5
Абдугапар хлестал нагайкой лошадей, и повозка мчалась, едва касаясь колесами земли, как вдруг впереди увидел конников. То мчались головорезы Ораз-Сердара. Повозочный растерялся. Он не знал, что делать, куда умчать повозку. В его ушах гудел голос Чокана: «Головой ответишь за каждого!» — и страх охватил Абдугапара. Он круто осадил коней, в какую сторону безопасней путь? А за спиной связанные предатели орали до хрипоты в голосе, грозили и требовали повернуть назад:
— Останови, собака!
— Повесим тебя на первом суку!
Ему вдруг стало холодно, и зубы отбивали противную дробь. Абдугапару казалось, что через несколько минут приближающиеся всадники с двух сторон подлетят к его повозке, изрубят. В отчаянии, надеясь на выносливость коней, он повернул в степь.
Не успели они вырваться на открытое пространство, как правый конь был ранен шальной пулей, она прошила ему шею возле гривы. Хлынула кровь. Почуяв запах крови, лошади, дико храпя, свернули, понеслись навстречу всадникам. Абдугапар дергал вожжами, хлестал нагайкой, пытаясь изменить направление. Обезумевшие кони его не слушались.
Бернард Брисли и барон фон Краузе лежали в подпрыгивающей повозке, не знали, радоваться им или горевать. У обоих на побелевших лицах застыло напряжение: если повозка перевернется, то им несдобровать…

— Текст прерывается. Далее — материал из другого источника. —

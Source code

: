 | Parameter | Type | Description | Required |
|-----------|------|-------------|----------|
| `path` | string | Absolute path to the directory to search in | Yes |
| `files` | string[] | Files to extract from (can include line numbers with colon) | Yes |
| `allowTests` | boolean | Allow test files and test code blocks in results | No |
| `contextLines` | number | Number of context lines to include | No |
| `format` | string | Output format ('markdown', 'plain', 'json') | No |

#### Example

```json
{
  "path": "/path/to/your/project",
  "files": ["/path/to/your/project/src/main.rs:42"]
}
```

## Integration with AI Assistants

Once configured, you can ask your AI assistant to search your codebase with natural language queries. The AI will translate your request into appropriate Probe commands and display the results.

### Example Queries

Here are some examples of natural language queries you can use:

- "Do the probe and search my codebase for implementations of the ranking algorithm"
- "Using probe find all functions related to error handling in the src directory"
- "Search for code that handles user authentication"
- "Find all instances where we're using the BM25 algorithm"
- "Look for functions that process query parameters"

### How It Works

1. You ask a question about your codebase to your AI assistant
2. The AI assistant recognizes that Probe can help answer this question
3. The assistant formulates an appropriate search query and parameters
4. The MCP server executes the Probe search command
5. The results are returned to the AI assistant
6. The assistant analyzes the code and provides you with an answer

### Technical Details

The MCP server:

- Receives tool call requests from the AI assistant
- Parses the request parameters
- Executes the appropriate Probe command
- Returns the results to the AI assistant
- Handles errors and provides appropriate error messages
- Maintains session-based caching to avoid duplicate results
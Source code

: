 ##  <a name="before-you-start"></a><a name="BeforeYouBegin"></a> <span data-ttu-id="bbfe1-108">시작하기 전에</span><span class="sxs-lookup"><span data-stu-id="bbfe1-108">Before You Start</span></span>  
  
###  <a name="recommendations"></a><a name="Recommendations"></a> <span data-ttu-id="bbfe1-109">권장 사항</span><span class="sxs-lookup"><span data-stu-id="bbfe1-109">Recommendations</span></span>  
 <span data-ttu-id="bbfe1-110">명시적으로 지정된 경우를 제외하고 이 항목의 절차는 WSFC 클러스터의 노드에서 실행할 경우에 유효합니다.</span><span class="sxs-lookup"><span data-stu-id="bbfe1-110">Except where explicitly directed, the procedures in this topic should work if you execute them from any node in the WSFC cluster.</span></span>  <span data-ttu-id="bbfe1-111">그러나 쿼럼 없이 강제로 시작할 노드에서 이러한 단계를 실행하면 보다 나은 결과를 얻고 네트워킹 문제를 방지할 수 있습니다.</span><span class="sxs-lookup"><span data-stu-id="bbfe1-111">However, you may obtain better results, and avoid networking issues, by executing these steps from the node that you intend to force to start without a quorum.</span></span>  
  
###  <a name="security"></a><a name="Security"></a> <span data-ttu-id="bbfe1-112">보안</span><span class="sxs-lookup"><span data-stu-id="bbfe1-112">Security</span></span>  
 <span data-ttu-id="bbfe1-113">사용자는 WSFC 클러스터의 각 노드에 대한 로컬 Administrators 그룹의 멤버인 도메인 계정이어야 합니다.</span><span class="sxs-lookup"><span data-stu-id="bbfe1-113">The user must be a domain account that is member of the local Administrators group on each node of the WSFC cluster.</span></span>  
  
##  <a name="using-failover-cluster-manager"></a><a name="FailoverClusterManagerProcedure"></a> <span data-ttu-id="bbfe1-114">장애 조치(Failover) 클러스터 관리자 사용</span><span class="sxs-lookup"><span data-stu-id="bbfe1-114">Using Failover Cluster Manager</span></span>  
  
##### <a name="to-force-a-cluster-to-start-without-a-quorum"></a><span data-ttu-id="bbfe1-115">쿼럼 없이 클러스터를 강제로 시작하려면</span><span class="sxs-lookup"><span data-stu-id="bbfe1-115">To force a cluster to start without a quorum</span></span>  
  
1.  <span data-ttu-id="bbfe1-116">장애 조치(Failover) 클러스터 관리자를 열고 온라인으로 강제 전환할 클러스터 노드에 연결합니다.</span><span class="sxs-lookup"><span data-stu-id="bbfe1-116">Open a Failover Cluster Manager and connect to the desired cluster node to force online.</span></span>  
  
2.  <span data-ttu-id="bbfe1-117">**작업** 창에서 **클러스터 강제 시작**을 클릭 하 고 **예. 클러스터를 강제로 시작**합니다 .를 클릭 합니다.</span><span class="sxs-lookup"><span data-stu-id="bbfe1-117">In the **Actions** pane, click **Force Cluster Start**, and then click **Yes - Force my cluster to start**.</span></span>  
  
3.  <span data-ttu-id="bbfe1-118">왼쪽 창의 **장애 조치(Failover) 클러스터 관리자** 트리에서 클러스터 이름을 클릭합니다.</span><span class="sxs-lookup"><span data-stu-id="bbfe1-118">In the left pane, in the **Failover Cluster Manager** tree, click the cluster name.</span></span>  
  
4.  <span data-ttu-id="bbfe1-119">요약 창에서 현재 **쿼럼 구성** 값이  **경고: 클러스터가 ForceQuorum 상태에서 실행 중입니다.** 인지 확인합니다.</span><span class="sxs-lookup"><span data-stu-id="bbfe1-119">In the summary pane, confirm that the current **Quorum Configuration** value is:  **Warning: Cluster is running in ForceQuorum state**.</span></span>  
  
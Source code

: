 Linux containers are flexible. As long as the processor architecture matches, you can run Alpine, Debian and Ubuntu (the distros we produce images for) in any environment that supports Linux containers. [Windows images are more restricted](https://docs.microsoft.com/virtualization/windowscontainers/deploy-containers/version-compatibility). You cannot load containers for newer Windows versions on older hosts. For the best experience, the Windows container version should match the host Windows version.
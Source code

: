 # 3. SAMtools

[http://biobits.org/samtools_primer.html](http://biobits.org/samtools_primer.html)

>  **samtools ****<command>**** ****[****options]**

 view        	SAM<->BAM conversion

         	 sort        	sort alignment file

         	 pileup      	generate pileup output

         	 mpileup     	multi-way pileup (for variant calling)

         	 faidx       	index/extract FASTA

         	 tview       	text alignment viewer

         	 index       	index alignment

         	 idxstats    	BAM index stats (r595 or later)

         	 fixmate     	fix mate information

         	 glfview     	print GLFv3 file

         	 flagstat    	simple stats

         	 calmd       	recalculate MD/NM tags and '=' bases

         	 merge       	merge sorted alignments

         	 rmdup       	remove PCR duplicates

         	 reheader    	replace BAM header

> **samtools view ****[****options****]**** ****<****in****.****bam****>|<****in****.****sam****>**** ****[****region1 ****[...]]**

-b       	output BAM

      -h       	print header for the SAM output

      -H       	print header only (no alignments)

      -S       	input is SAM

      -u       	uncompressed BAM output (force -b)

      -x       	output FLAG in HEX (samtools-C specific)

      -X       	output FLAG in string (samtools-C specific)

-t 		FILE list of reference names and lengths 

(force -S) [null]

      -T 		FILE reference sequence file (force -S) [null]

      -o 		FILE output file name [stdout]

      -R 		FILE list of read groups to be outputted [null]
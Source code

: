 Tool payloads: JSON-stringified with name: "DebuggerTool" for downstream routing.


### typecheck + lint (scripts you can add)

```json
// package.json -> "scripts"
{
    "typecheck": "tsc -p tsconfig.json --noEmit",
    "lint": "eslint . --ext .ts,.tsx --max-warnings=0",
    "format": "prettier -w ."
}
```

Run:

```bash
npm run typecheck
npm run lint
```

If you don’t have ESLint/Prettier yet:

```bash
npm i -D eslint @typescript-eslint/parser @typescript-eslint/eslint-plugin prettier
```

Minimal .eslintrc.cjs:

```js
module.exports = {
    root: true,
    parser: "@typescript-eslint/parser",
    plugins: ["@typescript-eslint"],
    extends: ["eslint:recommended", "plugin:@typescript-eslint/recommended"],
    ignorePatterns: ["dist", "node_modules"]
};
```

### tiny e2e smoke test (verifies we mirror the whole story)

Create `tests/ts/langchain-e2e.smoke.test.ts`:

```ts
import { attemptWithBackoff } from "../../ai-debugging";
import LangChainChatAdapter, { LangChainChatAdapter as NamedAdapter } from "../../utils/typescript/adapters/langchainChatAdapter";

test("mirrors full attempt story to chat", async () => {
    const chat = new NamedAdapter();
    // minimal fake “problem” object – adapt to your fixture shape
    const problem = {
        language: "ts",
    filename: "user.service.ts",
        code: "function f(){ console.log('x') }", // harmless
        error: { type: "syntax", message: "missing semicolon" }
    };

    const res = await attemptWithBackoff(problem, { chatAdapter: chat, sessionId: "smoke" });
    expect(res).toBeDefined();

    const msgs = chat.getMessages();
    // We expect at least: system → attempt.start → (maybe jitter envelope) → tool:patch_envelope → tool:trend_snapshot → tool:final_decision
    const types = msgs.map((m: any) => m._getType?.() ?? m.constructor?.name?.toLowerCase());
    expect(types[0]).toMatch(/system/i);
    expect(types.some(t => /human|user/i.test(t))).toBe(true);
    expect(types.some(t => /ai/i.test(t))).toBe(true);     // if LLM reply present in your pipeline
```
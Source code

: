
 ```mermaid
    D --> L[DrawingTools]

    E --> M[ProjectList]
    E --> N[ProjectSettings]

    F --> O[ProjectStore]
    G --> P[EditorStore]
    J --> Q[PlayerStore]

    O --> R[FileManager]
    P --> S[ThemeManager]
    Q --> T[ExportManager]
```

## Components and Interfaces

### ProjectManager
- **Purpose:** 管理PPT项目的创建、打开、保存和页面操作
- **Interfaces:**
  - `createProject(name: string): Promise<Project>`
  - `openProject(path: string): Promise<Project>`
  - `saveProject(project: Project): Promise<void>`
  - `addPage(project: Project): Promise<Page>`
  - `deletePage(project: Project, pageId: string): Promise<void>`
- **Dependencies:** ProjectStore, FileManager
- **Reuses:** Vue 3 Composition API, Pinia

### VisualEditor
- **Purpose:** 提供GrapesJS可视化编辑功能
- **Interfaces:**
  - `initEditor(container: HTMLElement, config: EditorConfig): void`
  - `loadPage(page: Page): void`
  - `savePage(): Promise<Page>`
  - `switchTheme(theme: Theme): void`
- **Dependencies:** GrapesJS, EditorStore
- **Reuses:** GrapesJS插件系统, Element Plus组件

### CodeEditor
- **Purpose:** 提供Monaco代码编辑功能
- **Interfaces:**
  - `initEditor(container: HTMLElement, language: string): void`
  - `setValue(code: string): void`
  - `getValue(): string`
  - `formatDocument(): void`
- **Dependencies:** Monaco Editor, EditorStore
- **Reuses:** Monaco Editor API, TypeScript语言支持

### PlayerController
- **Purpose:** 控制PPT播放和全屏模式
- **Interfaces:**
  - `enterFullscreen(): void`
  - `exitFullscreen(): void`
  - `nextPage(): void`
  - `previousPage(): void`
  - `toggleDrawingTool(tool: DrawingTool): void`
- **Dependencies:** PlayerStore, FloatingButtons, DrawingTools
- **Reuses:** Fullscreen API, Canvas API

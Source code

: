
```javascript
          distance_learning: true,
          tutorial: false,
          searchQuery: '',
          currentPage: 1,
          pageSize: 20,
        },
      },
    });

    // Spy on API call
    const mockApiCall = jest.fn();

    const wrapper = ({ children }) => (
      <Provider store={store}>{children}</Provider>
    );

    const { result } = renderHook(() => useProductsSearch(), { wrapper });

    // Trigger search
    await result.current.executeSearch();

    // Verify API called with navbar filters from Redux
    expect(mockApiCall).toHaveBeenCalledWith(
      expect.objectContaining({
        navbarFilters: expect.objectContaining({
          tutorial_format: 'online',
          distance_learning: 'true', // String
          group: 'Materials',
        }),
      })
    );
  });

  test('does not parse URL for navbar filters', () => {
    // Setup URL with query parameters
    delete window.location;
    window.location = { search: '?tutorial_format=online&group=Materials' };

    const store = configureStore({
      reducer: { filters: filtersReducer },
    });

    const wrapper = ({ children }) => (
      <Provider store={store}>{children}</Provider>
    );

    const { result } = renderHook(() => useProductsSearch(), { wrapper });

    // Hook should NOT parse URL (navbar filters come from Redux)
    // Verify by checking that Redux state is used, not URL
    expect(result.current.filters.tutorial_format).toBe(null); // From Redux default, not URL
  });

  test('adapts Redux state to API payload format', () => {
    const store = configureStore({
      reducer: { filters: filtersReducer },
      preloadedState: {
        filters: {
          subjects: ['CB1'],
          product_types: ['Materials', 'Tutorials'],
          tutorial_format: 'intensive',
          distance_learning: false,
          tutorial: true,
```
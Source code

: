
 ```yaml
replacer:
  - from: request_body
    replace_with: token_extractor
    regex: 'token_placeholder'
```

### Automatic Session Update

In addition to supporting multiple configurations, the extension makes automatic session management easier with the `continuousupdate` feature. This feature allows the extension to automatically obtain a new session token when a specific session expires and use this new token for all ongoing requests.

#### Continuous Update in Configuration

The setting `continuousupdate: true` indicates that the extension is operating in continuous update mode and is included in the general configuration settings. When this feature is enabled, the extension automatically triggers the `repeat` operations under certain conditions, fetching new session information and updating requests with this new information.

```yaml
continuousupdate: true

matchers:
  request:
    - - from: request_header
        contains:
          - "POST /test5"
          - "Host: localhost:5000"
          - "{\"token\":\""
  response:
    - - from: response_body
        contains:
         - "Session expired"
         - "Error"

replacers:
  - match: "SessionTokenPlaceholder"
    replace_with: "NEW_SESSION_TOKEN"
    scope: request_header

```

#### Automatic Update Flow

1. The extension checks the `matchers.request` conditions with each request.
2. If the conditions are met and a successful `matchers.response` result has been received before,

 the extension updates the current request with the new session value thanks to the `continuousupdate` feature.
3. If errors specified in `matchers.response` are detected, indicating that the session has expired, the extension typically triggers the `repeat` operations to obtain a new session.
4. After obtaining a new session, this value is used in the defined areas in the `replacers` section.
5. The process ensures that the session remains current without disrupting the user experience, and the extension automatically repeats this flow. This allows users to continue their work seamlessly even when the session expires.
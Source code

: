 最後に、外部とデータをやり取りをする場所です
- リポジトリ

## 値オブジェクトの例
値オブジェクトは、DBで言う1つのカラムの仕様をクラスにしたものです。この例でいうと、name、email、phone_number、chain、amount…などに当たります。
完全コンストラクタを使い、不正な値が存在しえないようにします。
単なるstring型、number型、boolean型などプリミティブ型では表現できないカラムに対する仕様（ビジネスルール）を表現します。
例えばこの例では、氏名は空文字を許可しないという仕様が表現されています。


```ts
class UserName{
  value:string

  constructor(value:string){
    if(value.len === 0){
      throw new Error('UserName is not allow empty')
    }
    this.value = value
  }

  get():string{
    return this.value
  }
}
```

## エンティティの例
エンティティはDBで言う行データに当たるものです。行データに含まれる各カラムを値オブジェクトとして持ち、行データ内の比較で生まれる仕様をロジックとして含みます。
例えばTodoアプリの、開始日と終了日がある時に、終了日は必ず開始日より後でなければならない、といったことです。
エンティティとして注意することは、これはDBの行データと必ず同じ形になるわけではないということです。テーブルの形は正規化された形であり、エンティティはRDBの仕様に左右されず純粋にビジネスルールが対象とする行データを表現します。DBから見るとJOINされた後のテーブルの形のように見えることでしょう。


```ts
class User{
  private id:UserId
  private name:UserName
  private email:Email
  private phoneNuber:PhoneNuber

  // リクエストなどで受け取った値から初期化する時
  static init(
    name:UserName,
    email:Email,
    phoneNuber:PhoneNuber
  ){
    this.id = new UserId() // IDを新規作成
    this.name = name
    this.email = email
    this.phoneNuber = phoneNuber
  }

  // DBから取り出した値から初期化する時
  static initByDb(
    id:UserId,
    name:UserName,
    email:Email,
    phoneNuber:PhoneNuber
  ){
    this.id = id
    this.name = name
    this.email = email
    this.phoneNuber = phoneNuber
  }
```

Стремительно летящую повозку заметили свои. Красноармейцы подумали, что лихой пулеметчик, наверно, решил занять выгодную позицию и с фланга хлестнуть свинцом по коннице.
А Малыхин реагировал иначе. Он узнал особоотдельскую повозку.
— Ушли, гады! — выругался в отчаянии моряк. — Подкупили!
Малыхин вскинул маузер — и замер… Там, на повозке, вдруг привстал ездовой и, круто повернувшись назад, направил винтовку вниз. Дважды из дула сверкнуло пламя. А в следующую минуту повозку заслонили всадники в косматых папахах. В лучах солнца засверкали кривые сабли…
— Молодец, ездовой! Напрасно плохо о тебе подумал.
6
Бой уже шел у самого каравана. Вокруг повозки, на которой находились Джэксон и Малыхин, лежали убитые кони и трупы джигитов. Малыхин, в одной руке держа маузер, в другой — наган, стоял спиной к Сиднею и в упор стрелял по наседавшим головорезам. Он был ранен, пуля навылет пробила мякоть бедра, а одному джигиту удалось концом сабли чиркнуть его по щеке. Кровь лилась по лицу.
— Держись, браток! — хрипел Малыхин. — Скоро наши подоспеют!
Джэксон поспешно перезаряжал винтовку — и бил, бил…
Сидней думал лишь о том, как бы подороже продать свою жизнь. У ног лежали две круглые бомбы, он их берег на последний случай.
Оразсердаровские всадники почти торжествовали победу: они прорвались к самым повозкам и начали рубить и добивать яростно сопротивлявшихся красноармейцев. Окружив арбу с пулеметом, искромсали саблями венгра-пулеметчика. Двое нетерпеливых джигитов остановили верблюда и стали тыкать саблями, стремясь перерезать веревки, связывавшие тюки, и завладеть поклажей…
И вдруг сквозь грохот выстрелов, лязг и скрежет металла, отчаянные вопли и конское ржание послышалось знакомое и родное «Ура-а!».
В атаку шли подоспевшие главные силы отряда, которые и решили исход боя. На полном аллюре сотня красных конников во главе с комиссаром Колотубиным мчалась навстречу противнику. А две другие сотни, предводительствуемые Джангильдиновым, рассыпались по степи, стремясь охватить фланги, зажать в кольцо.